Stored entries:

▽

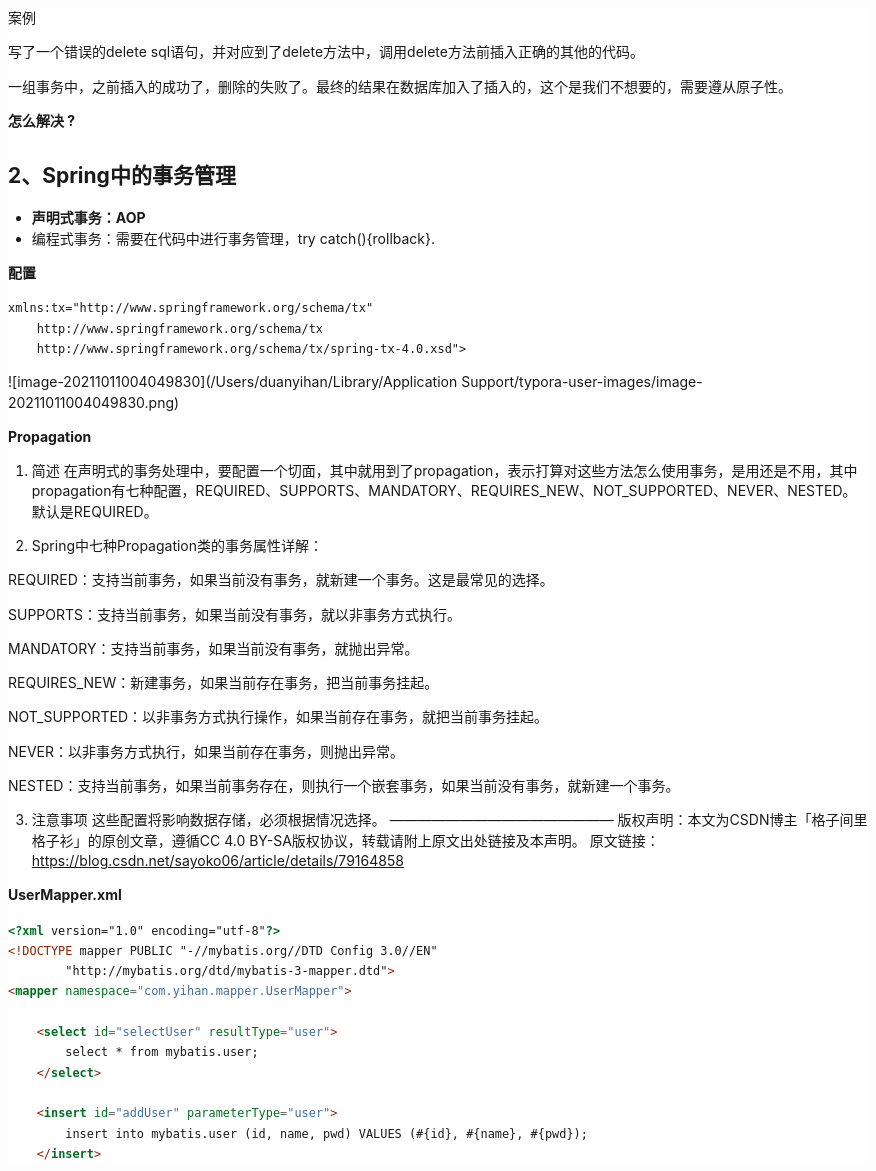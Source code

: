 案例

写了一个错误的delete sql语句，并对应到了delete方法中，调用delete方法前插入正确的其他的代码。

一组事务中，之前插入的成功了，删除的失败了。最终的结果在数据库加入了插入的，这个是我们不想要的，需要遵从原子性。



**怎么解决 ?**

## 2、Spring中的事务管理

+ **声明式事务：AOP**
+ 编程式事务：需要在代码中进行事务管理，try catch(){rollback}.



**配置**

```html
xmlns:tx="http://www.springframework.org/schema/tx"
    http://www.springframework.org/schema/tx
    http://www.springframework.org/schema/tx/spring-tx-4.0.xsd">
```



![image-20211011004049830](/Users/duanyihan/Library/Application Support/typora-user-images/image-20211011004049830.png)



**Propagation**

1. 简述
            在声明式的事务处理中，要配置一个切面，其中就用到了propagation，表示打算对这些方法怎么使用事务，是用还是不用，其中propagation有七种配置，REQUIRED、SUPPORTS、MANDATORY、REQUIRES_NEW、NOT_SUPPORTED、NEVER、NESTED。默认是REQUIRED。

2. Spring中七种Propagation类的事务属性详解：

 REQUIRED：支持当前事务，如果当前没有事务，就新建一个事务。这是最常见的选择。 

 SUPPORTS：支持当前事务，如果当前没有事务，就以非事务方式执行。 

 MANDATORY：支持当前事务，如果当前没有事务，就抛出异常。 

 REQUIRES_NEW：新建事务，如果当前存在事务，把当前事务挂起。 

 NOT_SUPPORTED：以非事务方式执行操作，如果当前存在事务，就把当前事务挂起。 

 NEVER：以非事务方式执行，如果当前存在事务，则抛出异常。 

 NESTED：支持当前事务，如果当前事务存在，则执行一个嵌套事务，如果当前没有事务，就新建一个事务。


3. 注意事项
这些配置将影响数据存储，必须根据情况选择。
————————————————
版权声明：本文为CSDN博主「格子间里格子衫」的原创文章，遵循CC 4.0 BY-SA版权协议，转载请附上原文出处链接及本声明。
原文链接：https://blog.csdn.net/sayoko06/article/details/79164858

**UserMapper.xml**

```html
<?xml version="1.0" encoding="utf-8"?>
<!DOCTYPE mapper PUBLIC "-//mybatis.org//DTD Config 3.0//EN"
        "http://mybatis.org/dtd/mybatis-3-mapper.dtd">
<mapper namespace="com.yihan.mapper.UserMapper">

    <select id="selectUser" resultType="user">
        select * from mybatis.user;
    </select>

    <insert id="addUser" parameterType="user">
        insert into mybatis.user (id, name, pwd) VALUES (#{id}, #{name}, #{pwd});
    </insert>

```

△
▽

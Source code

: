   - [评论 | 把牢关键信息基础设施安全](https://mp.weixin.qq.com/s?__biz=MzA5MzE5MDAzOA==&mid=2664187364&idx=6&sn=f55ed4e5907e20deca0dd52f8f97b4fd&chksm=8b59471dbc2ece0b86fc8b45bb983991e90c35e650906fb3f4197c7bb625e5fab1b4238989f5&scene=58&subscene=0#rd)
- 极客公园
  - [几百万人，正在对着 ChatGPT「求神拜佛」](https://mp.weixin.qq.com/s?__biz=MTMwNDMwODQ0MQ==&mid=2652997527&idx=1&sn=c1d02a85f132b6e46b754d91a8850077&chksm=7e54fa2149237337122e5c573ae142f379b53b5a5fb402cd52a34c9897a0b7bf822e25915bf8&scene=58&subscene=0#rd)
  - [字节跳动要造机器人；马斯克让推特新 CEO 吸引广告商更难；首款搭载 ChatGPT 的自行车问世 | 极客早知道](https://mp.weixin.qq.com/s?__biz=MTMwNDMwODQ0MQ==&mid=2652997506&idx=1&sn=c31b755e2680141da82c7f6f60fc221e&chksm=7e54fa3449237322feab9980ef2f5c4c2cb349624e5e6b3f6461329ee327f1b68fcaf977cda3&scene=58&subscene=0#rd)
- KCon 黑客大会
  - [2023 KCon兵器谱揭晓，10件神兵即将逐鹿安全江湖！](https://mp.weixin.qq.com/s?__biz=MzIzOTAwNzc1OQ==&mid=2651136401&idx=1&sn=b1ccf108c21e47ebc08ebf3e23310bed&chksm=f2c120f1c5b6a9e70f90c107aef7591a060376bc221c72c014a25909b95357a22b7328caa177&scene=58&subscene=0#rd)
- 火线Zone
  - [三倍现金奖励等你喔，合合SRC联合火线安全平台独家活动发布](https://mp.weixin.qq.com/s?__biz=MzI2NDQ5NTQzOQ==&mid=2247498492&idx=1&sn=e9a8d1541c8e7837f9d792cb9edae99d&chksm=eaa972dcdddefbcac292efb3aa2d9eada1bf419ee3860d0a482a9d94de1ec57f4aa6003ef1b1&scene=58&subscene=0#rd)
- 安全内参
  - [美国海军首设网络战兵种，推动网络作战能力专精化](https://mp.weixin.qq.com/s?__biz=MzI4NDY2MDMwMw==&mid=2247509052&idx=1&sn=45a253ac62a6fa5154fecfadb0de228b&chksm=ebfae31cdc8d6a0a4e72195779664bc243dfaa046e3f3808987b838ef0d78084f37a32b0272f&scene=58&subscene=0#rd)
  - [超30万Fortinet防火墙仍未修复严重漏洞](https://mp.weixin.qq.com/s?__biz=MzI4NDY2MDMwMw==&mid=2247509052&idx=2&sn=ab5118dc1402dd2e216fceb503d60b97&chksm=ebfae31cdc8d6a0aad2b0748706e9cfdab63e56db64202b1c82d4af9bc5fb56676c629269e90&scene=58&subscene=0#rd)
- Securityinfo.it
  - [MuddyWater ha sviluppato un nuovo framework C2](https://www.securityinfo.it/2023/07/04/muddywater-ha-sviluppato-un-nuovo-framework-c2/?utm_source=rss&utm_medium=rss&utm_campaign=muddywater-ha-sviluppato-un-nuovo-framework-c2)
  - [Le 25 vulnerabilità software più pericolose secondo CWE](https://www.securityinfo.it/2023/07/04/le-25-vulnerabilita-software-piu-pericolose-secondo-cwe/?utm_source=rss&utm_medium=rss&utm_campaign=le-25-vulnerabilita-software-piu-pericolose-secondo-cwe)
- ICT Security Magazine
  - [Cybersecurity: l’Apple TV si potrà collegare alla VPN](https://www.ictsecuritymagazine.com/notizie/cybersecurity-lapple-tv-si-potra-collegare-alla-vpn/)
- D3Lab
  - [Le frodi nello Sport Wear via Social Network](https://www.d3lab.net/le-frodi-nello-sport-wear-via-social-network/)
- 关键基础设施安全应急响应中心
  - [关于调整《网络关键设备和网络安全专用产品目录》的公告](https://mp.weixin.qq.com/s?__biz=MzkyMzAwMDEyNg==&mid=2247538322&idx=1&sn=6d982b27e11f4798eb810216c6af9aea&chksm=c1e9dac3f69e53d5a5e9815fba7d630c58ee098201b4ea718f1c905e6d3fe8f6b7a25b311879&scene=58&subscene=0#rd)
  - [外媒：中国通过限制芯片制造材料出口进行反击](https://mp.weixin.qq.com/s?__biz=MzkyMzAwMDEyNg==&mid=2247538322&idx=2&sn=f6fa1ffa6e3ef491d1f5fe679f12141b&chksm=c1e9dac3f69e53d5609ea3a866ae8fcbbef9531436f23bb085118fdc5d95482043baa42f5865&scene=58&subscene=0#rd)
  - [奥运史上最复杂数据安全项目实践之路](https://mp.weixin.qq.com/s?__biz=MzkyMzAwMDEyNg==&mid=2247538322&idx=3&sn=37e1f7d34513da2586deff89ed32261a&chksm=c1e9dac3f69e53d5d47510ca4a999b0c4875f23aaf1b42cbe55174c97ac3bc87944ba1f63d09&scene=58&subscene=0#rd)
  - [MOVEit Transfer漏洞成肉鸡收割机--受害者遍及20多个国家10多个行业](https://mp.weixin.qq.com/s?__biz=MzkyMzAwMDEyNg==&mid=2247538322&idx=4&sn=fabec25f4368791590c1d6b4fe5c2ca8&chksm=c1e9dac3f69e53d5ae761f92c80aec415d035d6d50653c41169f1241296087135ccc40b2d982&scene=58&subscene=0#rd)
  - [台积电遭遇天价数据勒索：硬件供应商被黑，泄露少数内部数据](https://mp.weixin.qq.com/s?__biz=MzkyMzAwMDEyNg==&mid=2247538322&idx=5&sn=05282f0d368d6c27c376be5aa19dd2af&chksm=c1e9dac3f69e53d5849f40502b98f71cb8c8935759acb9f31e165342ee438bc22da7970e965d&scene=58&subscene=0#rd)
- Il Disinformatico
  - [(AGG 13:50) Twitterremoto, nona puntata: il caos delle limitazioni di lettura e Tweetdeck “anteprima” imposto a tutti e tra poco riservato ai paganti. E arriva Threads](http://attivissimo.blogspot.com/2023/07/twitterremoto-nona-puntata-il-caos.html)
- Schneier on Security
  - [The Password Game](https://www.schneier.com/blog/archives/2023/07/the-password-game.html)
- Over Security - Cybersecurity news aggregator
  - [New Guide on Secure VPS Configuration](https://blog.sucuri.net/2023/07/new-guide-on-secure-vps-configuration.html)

△

:: Task prompt ::
Collect from the data above every line that includes "NESTED".

:: Expected answer ::
            在声明式的事务处理中，要配置一个切面，其中就用到了propagation，表示打算对这些方法怎么使用事务，是用还是不用，其中propagation有七种配置，REQUIRED、SUPPORTS、MANDATORY、REQUIRES_NEW、NOT_SUPPORTED、NEVER、NESTED。默认是REQUIRED。
 NESTED：支持当前事务，如果当前事务存在，则执行一个嵌套事务，如果当前没有事务，就新建一个事务。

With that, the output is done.